__INSTRUCTIONS TO FOLLOW__: Scan the material below for "Toffoli", then return each line that contains it.

__PROVIDED DATA__:
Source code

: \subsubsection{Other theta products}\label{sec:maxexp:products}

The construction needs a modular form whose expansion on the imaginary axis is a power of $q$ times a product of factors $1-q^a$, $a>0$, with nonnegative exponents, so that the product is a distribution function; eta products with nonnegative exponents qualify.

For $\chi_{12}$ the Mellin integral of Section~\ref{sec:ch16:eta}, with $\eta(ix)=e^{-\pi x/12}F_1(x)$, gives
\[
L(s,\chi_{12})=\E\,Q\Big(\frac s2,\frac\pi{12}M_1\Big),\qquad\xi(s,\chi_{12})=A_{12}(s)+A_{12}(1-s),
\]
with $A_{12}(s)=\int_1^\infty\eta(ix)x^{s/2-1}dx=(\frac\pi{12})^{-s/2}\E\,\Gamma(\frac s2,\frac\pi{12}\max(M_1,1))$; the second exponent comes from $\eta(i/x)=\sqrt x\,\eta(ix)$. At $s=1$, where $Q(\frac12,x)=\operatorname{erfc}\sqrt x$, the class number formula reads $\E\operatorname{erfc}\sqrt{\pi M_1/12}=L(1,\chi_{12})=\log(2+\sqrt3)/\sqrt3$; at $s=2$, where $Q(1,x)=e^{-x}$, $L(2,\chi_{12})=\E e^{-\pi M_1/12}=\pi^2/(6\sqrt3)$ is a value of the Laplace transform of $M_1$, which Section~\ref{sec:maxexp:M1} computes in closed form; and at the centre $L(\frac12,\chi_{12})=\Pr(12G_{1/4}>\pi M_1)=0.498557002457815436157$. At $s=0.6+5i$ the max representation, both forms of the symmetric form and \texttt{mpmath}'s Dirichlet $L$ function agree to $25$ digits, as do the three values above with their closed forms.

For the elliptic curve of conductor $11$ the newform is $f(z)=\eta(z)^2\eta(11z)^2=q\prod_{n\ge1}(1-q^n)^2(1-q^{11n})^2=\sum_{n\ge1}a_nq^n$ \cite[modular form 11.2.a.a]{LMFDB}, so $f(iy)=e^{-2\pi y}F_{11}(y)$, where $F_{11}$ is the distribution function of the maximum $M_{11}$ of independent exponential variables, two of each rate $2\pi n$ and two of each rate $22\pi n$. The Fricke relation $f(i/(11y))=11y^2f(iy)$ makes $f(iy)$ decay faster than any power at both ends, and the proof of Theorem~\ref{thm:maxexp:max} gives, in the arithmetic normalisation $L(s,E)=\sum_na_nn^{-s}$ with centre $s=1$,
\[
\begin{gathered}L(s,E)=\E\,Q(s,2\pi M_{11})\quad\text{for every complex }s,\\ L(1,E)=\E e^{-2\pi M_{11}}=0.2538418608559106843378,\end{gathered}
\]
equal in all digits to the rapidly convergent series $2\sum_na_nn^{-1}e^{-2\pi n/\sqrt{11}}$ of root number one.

...

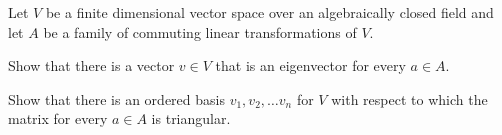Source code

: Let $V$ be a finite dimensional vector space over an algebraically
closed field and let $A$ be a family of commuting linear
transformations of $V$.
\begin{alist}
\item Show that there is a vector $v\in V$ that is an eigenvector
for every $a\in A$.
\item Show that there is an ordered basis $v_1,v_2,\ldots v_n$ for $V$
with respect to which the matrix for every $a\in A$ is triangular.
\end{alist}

...

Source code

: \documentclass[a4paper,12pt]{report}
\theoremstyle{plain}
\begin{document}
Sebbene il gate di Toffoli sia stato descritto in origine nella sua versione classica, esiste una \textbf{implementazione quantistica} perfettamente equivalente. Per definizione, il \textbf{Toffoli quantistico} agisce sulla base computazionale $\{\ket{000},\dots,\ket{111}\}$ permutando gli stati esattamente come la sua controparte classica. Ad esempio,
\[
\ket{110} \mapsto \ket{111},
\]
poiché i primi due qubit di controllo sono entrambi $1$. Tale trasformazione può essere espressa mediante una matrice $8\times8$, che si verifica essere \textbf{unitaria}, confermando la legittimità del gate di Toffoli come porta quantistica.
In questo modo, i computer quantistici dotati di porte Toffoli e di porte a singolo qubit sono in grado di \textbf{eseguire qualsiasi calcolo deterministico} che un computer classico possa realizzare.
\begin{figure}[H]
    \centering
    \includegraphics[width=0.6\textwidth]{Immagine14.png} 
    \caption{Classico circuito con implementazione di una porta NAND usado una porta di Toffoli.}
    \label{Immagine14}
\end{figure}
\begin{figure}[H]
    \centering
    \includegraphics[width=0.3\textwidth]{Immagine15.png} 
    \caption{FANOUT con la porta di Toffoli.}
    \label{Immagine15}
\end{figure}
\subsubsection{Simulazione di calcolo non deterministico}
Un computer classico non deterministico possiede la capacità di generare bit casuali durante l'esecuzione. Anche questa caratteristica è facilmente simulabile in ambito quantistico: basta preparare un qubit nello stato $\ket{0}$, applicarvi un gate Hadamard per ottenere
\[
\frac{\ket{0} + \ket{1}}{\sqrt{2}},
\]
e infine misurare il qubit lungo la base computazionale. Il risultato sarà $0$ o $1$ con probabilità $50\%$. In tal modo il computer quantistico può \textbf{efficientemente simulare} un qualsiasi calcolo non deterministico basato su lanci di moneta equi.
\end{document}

__SOLVED PROBLEM__:
Sebbene il gate di Toffoli sia stato descritto in origine nella sua versione classica, esiste una \textbf{implementazione quantistica} perfettamente equivalente. Per definizione, il \textbf{Toffoli quantistico} agisce sulla base computazionale $\{\ket{000},\dots,\ket{111}\}$ permutando gli stati esattamente come la sua controparte classica. Ad esempio,
poiché i primi due qubit di controllo sono entrambi $1$. Tale trasformazione può essere espressa mediante una matrice $8\times8$, che si verifica essere \textbf{unitaria}, confermando la legittimità del gate di Toffoli come porta quantistica.
In questo modo, i computer quantistici dotati di porte Toffoli e di porte a singolo qubit sono in grado di \textbf{eseguire qualsiasi calcolo deterministico} che un computer classico possa realizzare.
    \caption{Classico circuito con implementazione di una porta NAND usado una porta di Toffoli.}
    \caption{FANOUT con la porta di Toffoli.}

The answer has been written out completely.